● **ASSIGNMENT**
Lines below that hold the word "return" must be copied in full.
+++ RECORD EXTRACTS
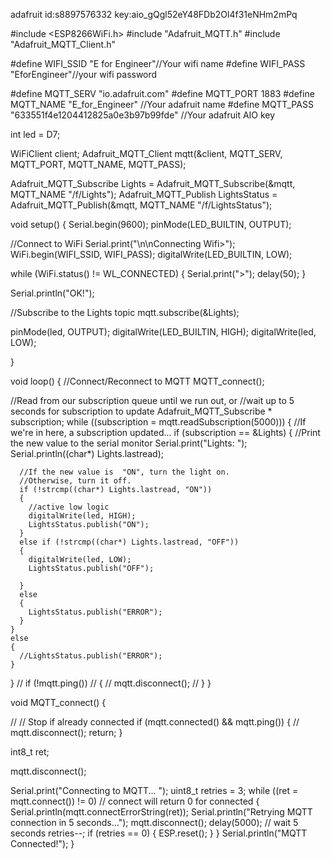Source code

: adafruit
id:s8897576332
key:aio_gQgl52eY48FDb2Ol4f31eNHm2mPq

#include <ESP8266WiFi.h>
#include "Adafruit_MQTT.h"
#include "Adafruit_MQTT_Client.h"

#define WIFI_SSID "E for Engineer"//Your wifi name
#define WIFI_PASS "EforEngineer"//your wifi password

#define MQTT_SERV "io.adafruit.com"
#define MQTT_PORT 1883
#define MQTT_NAME "E_for_Engineer" //Your adafruit name
#define MQTT_PASS "633551f4e1204412825a0e3b97b99fde" //Your adafruit AIO key

int led = D7;

WiFiClient client;
Adafruit_MQTT_Client mqtt(&client, MQTT_SERV, MQTT_PORT, MQTT_NAME, MQTT_PASS);

Adafruit_MQTT_Subscribe Lights = Adafruit_MQTT_Subscribe(&mqtt, MQTT_NAME "/f/Lights");
Adafruit_MQTT_Publish LightsStatus = Adafruit_MQTT_Publish(&mqtt, MQTT_NAME "/f/LightsStatus");


void setup()
{
  Serial.begin(9600);
  pinMode(LED_BUILTIN, OUTPUT);


  //Connect to WiFi
  Serial.print("\n\nConnecting Wifi>");
  WiFi.begin(WIFI_SSID, WIFI_PASS);
  digitalWrite(LED_BUILTIN, LOW);

  while (WiFi.status() != WL_CONNECTED)
  {
    Serial.print(">");
    delay(50);
  }

  Serial.println("OK!");

  //Subscribe to the Lights topic
  mqtt.subscribe(&Lights);

  pinMode(led, OUTPUT);
  digitalWrite(LED_BUILTIN, HIGH);
  digitalWrite(led, LOW);

}

void loop()
{
  //Connect/Reconnect to MQTT
  MQTT_connect();

  //Read from our subscription queue until we run out, or
  //wait up to 5 seconds for subscription to update
  Adafruit_MQTT_Subscribe * subscription;
  while ((subscription = mqtt.readSubscription(5000)))
  {
    //If we're in here, a subscription updated...
    if (subscription == &Lights)
    {
      //Print the new value to the serial monitor
      Serial.print("Lights: ");
      Serial.println((char*) Lights.lastread);

      //If the new value is  "ON", turn the light on.
      //Otherwise, turn it off.
      if (!strcmp((char*) Lights.lastread, "ON"))
      {
        //active low logic
        digitalWrite(led, HIGH);
        LightsStatus.publish("ON");
      }
      else if (!strcmp((char*) Lights.lastread, "OFF"))
      {
        digitalWrite(led, LOW);
        LightsStatus.publish("OFF");

      }
      else
      {
        LightsStatus.publish("ERROR");
      }
    }
    else
    {
      //LightsStatus.publish("ERROR");
    }
  }
  //  if (!mqtt.ping())
  //  {
  //    mqtt.disconnect();
  //  }
}


void MQTT_connect()
{

  //  // Stop if already connected
  if (mqtt.connected() && mqtt.ping())
  {
    //    mqtt.disconnect();
    return;
  }

  int8_t ret;

  mqtt.disconnect();

  Serial.print("Connecting to MQTT... ");
  uint8_t retries = 3;
  while ((ret = mqtt.connect()) != 0) // connect will return 0 for connected
  {
    Serial.println(mqtt.connectErrorString(ret));
    Serial.println("Retrying MQTT connection in 5 seconds...");
    mqtt.disconnect();
    delay(5000);  // wait 5 seconds
    retries--;
    if (retries == 0)
    {
      ESP.reset();
    }
  }
  Serial.println("MQTT Connected!");
}
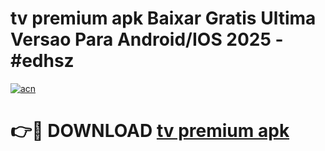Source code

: # tv premium apk Baixar Gratis Ultima Versao Para Android/IOS 2025 - #edhsz

[![acn](https://github.com/user-attachments/assets/0f9c940e-d8b0-45ae-aac7-cd30a18b3e1c)](https://app.mediaupload.pro?title=tv_premium_apk&ref=02M)

# 👉🔴 DOWNLOAD [tv premium apk](https://app.mediaupload.pro?title=tv_premium_apk&ref=02M)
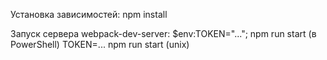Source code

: Установка зависимостей:
npm install

Запуск сервера webpack-dev-server:
$env:TOKEN="..."; npm run start (в PowerShell)
TOKEN=... npm run start (unix)
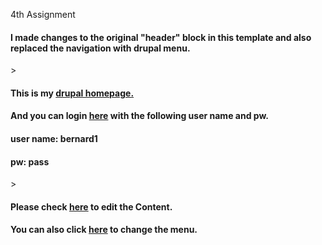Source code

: 4th Assignment

<h4>I made changes to the original "header" block in this template and also replaced the navigation with drupal menu. </h4>>
<h4> This is my <a href="http://dev-gugugua.pantheonsite.io">drupal homepage. </a></h4>
<h4>And you can login <a href="http://dev-gugugua.pantheonsite.io">here</a> with the following <strong>user name and pw</strong>.</h4>
<h4>user name: bernard1</h4>
<h4>pw: pass</h4>>

<br/>
<h4>Please check <a href="http://dev-gugugua.pantheonsite.io/node/44/edit?destination=admin/content">here</a> to edit the Content.</h4>
<h4>You can also click <a href="http://dev-gugugua.pantheonsite.io/admin/structure/menu/manage/main-menu">here</a> to change the menu.</h4>

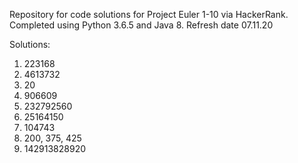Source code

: Repository for code solutions for Project Euler 1-10 via HackerRank. 
Completed using Python 3.6.5 and Java 8.
Refresh date 07.11.20 

Solutions:
1. 223168
2. 4613732
3. 20
4. 906609 
5. 232792560
6. 25164150
7. 104743
9. 200, 375, 425
10. 142913828920
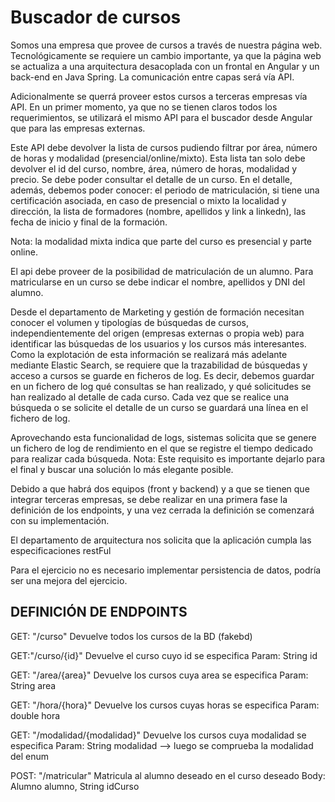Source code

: # Buscador de cursos

Somos una empresa que provee de cursos a través de nuestra página web. Tecnológicamente se requiere un cambio importante, ya que la página web se actualiza a una arquitectura desacoplada con un frontal en Angular y un back-end en Java Spring. La comunicación entre capas será vía API.

Adicionalmente se querrá proveer estos cursos a terceras empresas vía API. En un primer momento, ya que no se tienen claros todos los requerimientos, se utilizará el mismo API para el buscador desde Angular que para las empresas externas.

Este API debe devolver la lista de cursos pudiendo filtrar por área, número de horas y modalidad (presencial/online/mixto). Esta lista tan solo debe devolver el id del curso, nombre, área, número de horas, modalidad y precio. Se debe poder consultar el detalle de un curso. En el detalle, además, debemos poder conocer: el periodo de matriculación, si tiene una certificación asociada, en caso de presencial o mixto la localidad y dirección, la lista de formadores (nombre, apellidos y link a linkedn), las fecha de inicio y final de la formación.

Nota: la modalidad mixta indica que parte del curso es presencial y parte online.

El api debe proveer de la posibilidad de matriculación de un alumno. Para matricularse en un curso se debe indicar el nombre, apellidos y DNI del alumno.

Desde el departamento de Marketing y gestión de formación necesitan conocer el volumen y tipologías de búsquedas de cursos, independientemente del origen (empresas externas o propia web) para identificar las búsquedas de los usuarios y los cursos más interesantes. Como la explotación de esta información se realizará más adelante mediante Elastic Search, se requiere que la trazabilidad de búsquedas y acceso a cursos se guarde en ficheros de log. Es decir, debemos guardar en un fichero de log qué consultas se han realizado, y qué solicitudes se han realizado al detalle de cada curso. Cada vez que se realice una búsqueda o se solicite el detalle de un curso se guardará una línea en el fichero de log.

Aprovechando esta funcionalidad de logs, sistemas solicita que se genere un fichero de log de rendimiento en el que se registre el tiempo dedicado para realizar cada búsqueda. Nota: Este requisito es importante dejarlo para el final y buscar una solución lo más elegante posible.

Debido a que habrá dos equipos (front y backend) y a que se tienen que integrar terceras empresas, se debe realizar en una primera fase la definición de los endpoints, y una vez cerrada la definición se comenzará con su implementación.

El departamento de arquitectura nos solicita que la aplicación cumpla las especificaciones restFul

Para el ejercicio no es necesario implementar persistencia de datos, podría ser una mejora del ejercicio.

## DEFINICIÓN DE ENDPOINTS

GET: "/curso"
Devuelve todos los cursos de la BD (fakebd)

GET:"/curso/{id}"
Devuelve el curso cuyo id se especifica
Param: String id

GET: "/area/{area}"
Devuelve los cursos cuya area se especifica
Param: String area

GET: "/hora/{hora}"
Devuelve los cursos cuyas horas se especifica
Param: double hora

GET: "/modalidad/{modalidad}"
Devuelve los cursos cuya modalidad se especifica
Param: String modalidad --> luego se comprueba la modalidad del enum

POST: "/matricular"
Matricula al alumno deseado en el curso deseado
Body: Alumno alumno, String idCurso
++++++
● **EXERCISE SOLUTION**
    return;
  while ((ret = mqtt.connect()) != 0) // connect will return 0 for connected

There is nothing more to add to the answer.